Pipelines for Online Data


Note: This lesson is in beta status! It may have issues that have not been addressed.

Handouts for this lesson need to be saved on your computer. Download and unzip this material into the directory (a.k.a. folder) where you plan to work.

Objectives for this lesson

  • Access data from a web service
  • Start a data “analysis” pipeline
  • Meet rasterio, for geospatial arrays

Specific achievements

  • Script aquistion from a NASA data portal
  • Get just the data you need with OPeNDAP
  • Mask rasters with shapefiles in Python

Top of Section

Drought Monitoring

The NOAA Climate Prediction Center provides forecasts to assist USAIDs food security programs.

In the report dated March 29 – April 4, 2018, moisture deficits shown for regions of southern Africa and Madagascar are inferred from regularly updated land surface models. The NASA program that maintains those products, the Famine Early Warning Systems Network Land Data Assimilation System (FLDAS), also distributes them through the EARTHDATA portal.

The latest report suggests trouble in the Limpopo basin.

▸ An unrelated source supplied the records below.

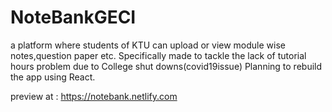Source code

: # NoteBankGECI
a platform where students of KTU can upload or view module wise notes,question paper etc. Specifically made to tackle the lack of tutorial hours problem due to College shut downs(covid19issue)
Planning to rebuild the app using React.

preview at : https://notebank.netlify.com
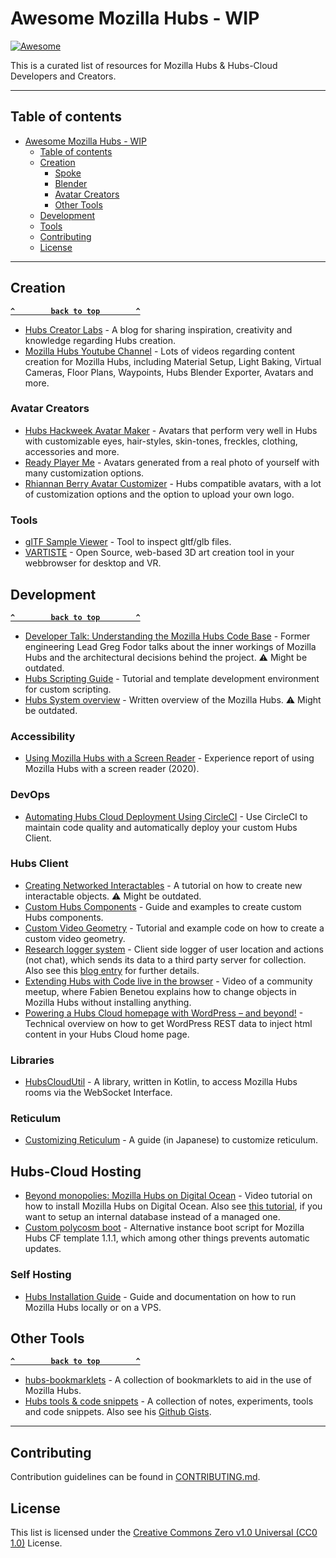 # Awesome Mozilla Hubs - WIP
[![Awesome](https://awesome.re/badge.svg)](https://awesome.re)

This is a curated list of resources for Mozilla Hubs & Hubs-Cloud Developers and Creators.

----

## Table of contents

<!--ts-->
* [Awesome Mozilla Hubs - WIP](#awesome-mozilla-hubs---wip)
   * [Table of contents](#table-of-contents)
   * [Creation](#creation)
      * [Spoke](#spoke)
      * [Blender](#blender)
      * [Avatar Creators](#avatar-creators)
      * [Other Tools](#other-tools)
   * [Development](#development)
   * [Tools](#tools)
   * [Contributing](#contributing)
   * [License](#license)
<!--te-->

----

## Creation

**[`^        back to top        ^`](#)**

- [Hubs Creator Labs](https://hubs.mozilla.com/labs/) - A blog for sharing inspiration, creativity and knowledge regarding Hubs creation.
- [Mozilla Hubs Youtube Channel](https://www.youtube.com/c/MozillaHubs/) - Lots of videos regarding content creation for Mozilla Hubs, including Material Setup, Light Baking, Virtual Cameras, Floor Plans, Waypoints, Hubs Blender Exporter, Avatars and more.


### Avatar Creators

- [Hubs Hackweek Avatar Maker](https://mozilla.github.io/hackweek-avatar-maker/) - Avatars that perform very well in Hubs with customizable eyes, hair-styles, skin-tones, freckles, clothing, accessories and more.
- [Ready Player Me](https://vr.readyplayer.me/de/avatar) - Avatars generated from a real photo of yourself with many customization options.
- [Rhiannan Berry Avatar Customizer](https://www.qt-mkr.com/) - Hubs compatible avatars, with a lot of customization options and the option to upload your own logo.


### Tools

- [glTF Sample Viewer](https://github.khronos.org/glTF-Sample-Viewer-Release/) - Tool to inspect gltf/glb files.
- [VARTISTE](https://vartiste.xyz/) - Open Source, web-based 3D art creation tool in your webbrowser for desktop and VR.

## Development

**[`^        back to top        ^`](#)**

- [Developer Talk: Understanding the Mozilla Hubs Code Base](https://vimeo.com/365531296) - Former engineering Lead Greg Fodor talks about the inner workings of Mozilla Hubs and the architectural decisions behind the project. ⚠️ Might be outdated.
- [Hubs Scripting Guide](https://github.com/aelatgt/hubs-scripting-guide) - Tutorial and template development environment for custom scripting.
- [Hubs System overview](https://github.com/mozilla/hubs/wiki/Hubs-system-overview) - Written overview of the Mozilla Hubs. ⚠️ Might be outdated.


### Accessibility

- [Using Mozilla Hubs with a Screen Reader](https://equalentry.com/mozilla-hubs-with-screen-reader/) - Experience report of using Mozilla Hubs with a screen reader (2020).

### DevOps

- [Automating Hubs Cloud Deployment Using CircleCI](https://xpportal.io/automating-hubs-cloud-deployment-using-circleci/) - Use CircleCI to maintain code quality and automatically deploy your custom Hubs Client.

### Hubs Client

- [Creating Networked Interactables](https://github.com/mozilla/hubs/blob/a98d7a62516aa19f11e38f32d2d6683d09643a9a/doc/creating-networked-interactables.md) - A tutorial on how to create new interactable objects. ⚠️ Might be outdated.
- [Custom Hubs Components](https://github.com/colinfizgig/Custom-Hubs-Components) - Guide and examples to create custom Hubs components.
- [Custom Video Geometry](https://xrhost.io/hubs-cloud-custom-video-geometry/) - Tutorial and example code on how to create a custom video geometry.
- [Research logger system](https://github.com/ayman/hubs/tree/hubs-cloud/src/systems/research) - Client side logger of user location and actions (not chat), which sends its data to a third party server for collection. Also see this [blog entry](https://ayman.medium.com/vr-research-in-mozilla-hubs-63fd3002eedf) for further details.
- [Extending Hubs with Code live in the browser](https://video.benetou.fr/w/qNBJU2GSjhBZwY7uUdd2iN) - Video of a community meetup, where Fabien Benetou explains how to change objects in Mozilla Hubs without installing anything.
- [Powering a Hubs Cloud homepage with WordPress – and beyond!](https://xpportal.io/powering-a-hubs-cloud-homepage-with-wordpress-and-beyond/) - Technical overview on how to get WordPress REST data to inject html content in your Hubs Cloud home page.


### Libraries

- [HubsCloudUtil](https://github.com/rawnsley/HubsCloudUtil) - A library, written in Kotlin, to access Mozilla Hubs rooms via the WebSocket Interface.


### Reticulum

- [Customizing Reticulum](https://github.com/kou029w/zenn.dev/blob/master/articles/hubs-custom-reticulum.md) - A guide (in Japanese) to customize reticulum.


## Hubs-Cloud Hosting

- [Beyond monopolies: Mozilla Hubs on Digital Ocean](https://video.benetou.fr/w/7QPc8BQnwZBQZuxuwCuAhT) - Video tutorial on how to install Mozilla Hubs on Digital Ocean. Also see [this tutorial](https://video.benetou.fr/w/nxqC2ac8v93Tt7fXMQfygE), if you want to setup an internal database instead of a managed one.
- [Custom polycosm boot](https://gist.github.com/yakyouk/9ebe93232b2a094ae14f481279e8fcef) - Alternative instance boot script for Mozilla Hubs CF template 1.1.1, which among other things prevents automatic updates.


### Self Hosting

- [Hubs Installation Guide](https://github.com/albirrkarim/mozilla-hubs-installation-detailed) - Guide and documentation on how to run Mozilla Hubs locally or on a VPS.


## Other Tools

**[`^        back to top        ^`](#)**

- [hubs-bookmarklets](https://github.com/Exairnous/hubs-bookmarklets) -  A collection of bookmarklets to aid in the use of Mozilla Hubs.
- [Hubs tools & code snippets](https://fabien.benetou.fr/Tools/Hubs) - A collection of notes, experiments, tools and code snippets. Also see his [Github Gists](https://gist.github.com/Utopiah).


----

## Contributing

Contribution guidelines can be found in [CONTRIBUTING.md](CONTRIBUTING.md).


## License

This list is licensed under the [Creative Commons Zero v1.0 Universal (CC0 1.0)](LICENSE) License.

Credit: River Awareness Kit


The NASA EARTHDATA site provides web access to the Earth Observing System Data and Information System (EOSDIS), which distributes products from multiple missions to users.

  1. Register for an Earthdata Login.
  2. Use the following in a terminal to create a “~/.netrc” file:
> echo "machine urs.earthdata.nasa.gov" > ~/.netrc
> echo "login ... " >> ~/.netrc
> echo "password ..." >> ~/.netrc
> chmod 600 ~/.netrc

Search for “FLDAS” datasets. Can you find a link to the data? The more comprehensive the data portal, the more opaque the interface. The data archivers (the DAACs) each provide their own portals for the data they archive, with more specific access instructions application.

Each DAAC requires it’s own “authorization” using your EARTHDATA login, described on the User Registration help page.


Narrow down the FLDAS datasets within the GES DISC.

Filter to:

  • 0.1 x 0.1 degree
  • Monthly

Select the Anomaly data for Southern Africa modeled with the Noah LSM.

The GES DISC portal provides large temporal and spatial extents. We have established the narrower task of investigating evidence of drought in the Limpopo basin.

  • Use the GUI to subset the resource (good once).
  • Script data aquistion for a reproducible and reusable pipeline.

OPeNDAP Server/Client

The GES DISC provides access through a web service called OPeNDAP. The OPenDAP server is listening for requests at a URL, just like a website server.

dap = 'https://hydro1.gesdisc.eosdis.nasa.gov/opendap/hyrax/FLDAS/'
resource = 'FLDAS_NOAH01_C_SA_MA.001/2013/FLDAS_NOAH01_C_SA_MA.ANOM201301.001.nc'
url = dap + resource

Some portals, GES DISC is one, require authentication to access the data, whether you use the GUI or request it programatically.

from netrc import netrc
username, _, password = netrc().hosts['urs.earthdata.nasa.gov']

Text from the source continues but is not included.